> [Saved data entries]
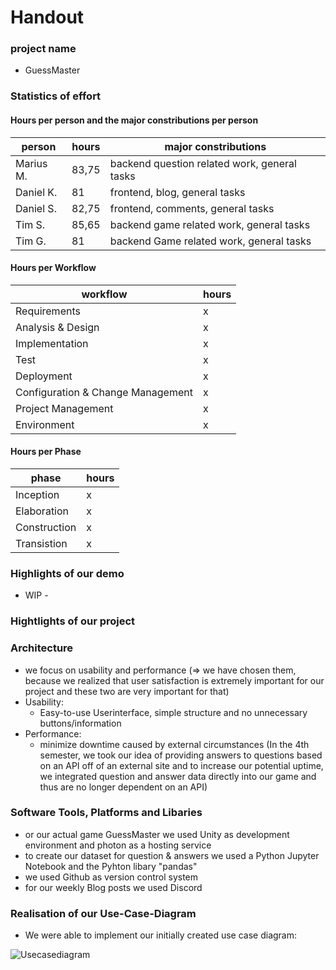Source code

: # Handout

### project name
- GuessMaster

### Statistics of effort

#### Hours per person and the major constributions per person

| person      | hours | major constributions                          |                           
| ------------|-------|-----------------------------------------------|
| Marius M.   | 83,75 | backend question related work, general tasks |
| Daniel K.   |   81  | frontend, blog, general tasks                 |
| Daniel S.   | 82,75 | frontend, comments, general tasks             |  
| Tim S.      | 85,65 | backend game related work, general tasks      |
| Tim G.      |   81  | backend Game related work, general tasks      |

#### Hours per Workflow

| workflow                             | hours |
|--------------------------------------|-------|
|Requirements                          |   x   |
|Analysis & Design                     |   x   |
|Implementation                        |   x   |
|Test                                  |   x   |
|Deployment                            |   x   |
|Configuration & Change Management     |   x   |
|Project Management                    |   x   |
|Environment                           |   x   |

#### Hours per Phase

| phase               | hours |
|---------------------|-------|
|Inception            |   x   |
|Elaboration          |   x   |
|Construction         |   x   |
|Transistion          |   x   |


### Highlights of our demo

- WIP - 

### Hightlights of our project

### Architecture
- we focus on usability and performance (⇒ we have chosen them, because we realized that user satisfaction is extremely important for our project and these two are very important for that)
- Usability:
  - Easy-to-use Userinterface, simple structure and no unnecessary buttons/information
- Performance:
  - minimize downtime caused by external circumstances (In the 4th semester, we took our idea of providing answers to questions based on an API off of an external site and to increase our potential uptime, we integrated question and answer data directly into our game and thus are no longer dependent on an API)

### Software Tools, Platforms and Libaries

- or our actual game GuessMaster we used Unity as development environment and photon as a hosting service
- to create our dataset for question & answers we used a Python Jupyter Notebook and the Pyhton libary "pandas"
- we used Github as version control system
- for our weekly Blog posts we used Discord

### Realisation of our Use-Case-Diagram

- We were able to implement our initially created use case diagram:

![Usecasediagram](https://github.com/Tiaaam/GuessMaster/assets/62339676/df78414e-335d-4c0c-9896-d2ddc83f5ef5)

> [ABOUT THIS EXERCISE] When you copy the data, keep every line exact and leave out each picture.

> [ANSWER FOR THIS EXERCISE]
Source code

: # Handout

### project name
- GuessMaster

### Statistics of effort

#### Hours per person and the major constributions per person

| person      | hours | major constributions                          |                           
| ------------|-------|-----------------------------------------------|
| Marius M.   | 83,75 | backend question related work, general tasks |
| Daniel K.   |   81  | frontend, blog, general tasks                 |
| Daniel S.   | 82,75 | frontend, comments, general tasks             |  
| Tim S.      | 85,65 | backend game related work, general tasks      |
| Tim G.      |   81  | backend Game related work, general tasks      |

#### Hours per Workflow

| workflow                             | hours |
|--------------------------------------|-------|
|Requirements                          |   x   |
|Analysis & Design                     |   x   |
|Implementation                        |   x   |
|Test                                  |   x   |
|Deployment                            |   x   |
|Configuration & Change Management     |   x   |
|Project Management                    |   x   |
|Environment                           |   x   |

#### Hours per Phase

| phase               | hours |
|---------------------|-------|
|Inception            |   x   |
|Elaboration          |   x   |
|Construction         |   x   |
|Transistion          |   x   |


### Highlights of our demo

- WIP - 

### Hightlights of our project

### Architecture
- we focus on usability and performance (⇒ we have chosen them, because we realized that user satisfaction is extremely important for our project and these two are very important for that)
- Usability:
  - Easy-to-use Userinterface, simple structure and no unnecessary buttons/information
- Performance:
  - minimize downtime caused by external circumstances (In the 4th semester, we took our idea of providing answers to questions based on an API off of an external site and to increase our potential uptime, we integrated question and answer data directly into our game and thus are no longer dependent on an API)

### Software Tools, Platforms and Libaries

- or our actual game GuessMaster we used Unity as development environment and photon as a hosting service
- to create our dataset for question & answers we used a Python Jupyter Notebook and the Pyhton libary "pandas"
- we used Github as version control system
- for our weekly Blog posts we used Discord

### Realisation of our Use-Case-Diagram

- We were able to implement our initially created use case diagram:

![Usecasediagram](https://github.com/Tiaaam/GuessMaster/assets/62339676/df78414e-335d-4c0c-9896-d2ddc83f5ef5)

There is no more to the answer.